• _WHAT YOU NEED TO DO_:
Reproduce the entries from their first line up to and including the line with "### GetCreatedAtOk". Leave out everything after it.

• _INPUT DATA_:
________________________________________
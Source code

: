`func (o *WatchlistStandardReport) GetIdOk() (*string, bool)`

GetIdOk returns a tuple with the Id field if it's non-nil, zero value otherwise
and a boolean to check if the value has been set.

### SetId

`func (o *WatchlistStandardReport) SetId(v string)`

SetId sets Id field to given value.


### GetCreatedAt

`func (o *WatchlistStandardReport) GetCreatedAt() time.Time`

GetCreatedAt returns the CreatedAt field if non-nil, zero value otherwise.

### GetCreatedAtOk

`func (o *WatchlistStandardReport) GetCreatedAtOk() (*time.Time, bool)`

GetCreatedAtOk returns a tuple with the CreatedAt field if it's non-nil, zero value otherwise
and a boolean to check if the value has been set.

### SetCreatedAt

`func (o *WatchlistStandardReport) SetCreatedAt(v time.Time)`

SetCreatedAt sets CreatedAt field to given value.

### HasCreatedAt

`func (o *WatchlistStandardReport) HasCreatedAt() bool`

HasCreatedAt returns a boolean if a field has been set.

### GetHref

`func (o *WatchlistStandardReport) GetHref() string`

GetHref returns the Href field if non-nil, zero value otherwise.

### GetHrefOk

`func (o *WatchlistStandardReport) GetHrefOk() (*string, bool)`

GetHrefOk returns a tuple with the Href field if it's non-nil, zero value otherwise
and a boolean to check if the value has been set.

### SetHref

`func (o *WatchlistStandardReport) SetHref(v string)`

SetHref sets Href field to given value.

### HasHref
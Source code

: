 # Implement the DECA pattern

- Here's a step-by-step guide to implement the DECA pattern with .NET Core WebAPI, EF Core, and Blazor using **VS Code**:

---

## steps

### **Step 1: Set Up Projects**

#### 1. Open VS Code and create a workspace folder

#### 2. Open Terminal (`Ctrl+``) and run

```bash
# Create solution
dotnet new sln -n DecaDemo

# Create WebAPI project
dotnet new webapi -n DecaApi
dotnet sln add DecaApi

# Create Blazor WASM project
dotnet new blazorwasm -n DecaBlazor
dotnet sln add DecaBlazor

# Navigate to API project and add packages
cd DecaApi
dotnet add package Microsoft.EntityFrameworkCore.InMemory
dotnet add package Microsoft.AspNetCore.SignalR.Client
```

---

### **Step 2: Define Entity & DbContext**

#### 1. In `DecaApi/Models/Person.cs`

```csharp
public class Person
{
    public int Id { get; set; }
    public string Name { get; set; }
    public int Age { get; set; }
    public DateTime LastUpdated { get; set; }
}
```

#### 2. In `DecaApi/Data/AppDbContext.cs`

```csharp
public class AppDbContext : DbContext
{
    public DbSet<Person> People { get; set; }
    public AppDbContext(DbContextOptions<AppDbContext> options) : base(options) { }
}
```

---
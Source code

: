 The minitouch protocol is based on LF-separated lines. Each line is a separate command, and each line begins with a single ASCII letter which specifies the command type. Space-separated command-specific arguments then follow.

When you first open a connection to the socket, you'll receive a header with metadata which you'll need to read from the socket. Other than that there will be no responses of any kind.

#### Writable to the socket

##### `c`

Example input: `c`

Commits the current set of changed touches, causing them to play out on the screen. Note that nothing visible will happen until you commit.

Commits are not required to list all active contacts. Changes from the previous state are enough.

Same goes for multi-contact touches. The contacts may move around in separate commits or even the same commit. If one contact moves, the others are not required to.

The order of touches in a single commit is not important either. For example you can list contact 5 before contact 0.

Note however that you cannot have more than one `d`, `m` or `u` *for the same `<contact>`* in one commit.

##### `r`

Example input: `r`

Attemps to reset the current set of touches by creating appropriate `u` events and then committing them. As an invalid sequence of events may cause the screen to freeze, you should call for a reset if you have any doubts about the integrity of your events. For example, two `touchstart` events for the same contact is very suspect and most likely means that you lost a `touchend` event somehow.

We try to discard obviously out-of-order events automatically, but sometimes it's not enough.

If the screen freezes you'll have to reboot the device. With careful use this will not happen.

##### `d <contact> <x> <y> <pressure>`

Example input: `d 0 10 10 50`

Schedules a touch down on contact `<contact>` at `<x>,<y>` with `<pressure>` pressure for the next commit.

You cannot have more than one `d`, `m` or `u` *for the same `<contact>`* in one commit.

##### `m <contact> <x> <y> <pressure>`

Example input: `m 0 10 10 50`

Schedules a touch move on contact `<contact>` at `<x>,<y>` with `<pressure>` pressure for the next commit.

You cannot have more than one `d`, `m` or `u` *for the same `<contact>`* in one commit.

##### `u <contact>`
________________________________________
• _TASK OUTPUT_:
Source code

:`func (o *WatchlistStandardReport) GetIdOk() (*string, bool)`

GetIdOk returns a tuple with the Id field if it's non-nil, zero value otherwise
and a boolean to check if the value has been set.

### SetId

`func (o *WatchlistStandardReport) SetId(v string)`

SetId sets Id field to given value.


### GetCreatedAt

`func (o *WatchlistStandardReport) GetCreatedAt() time.Time`

GetCreatedAt returns the CreatedAt field if non-nil, zero value otherwise.

### GetCreatedAtOk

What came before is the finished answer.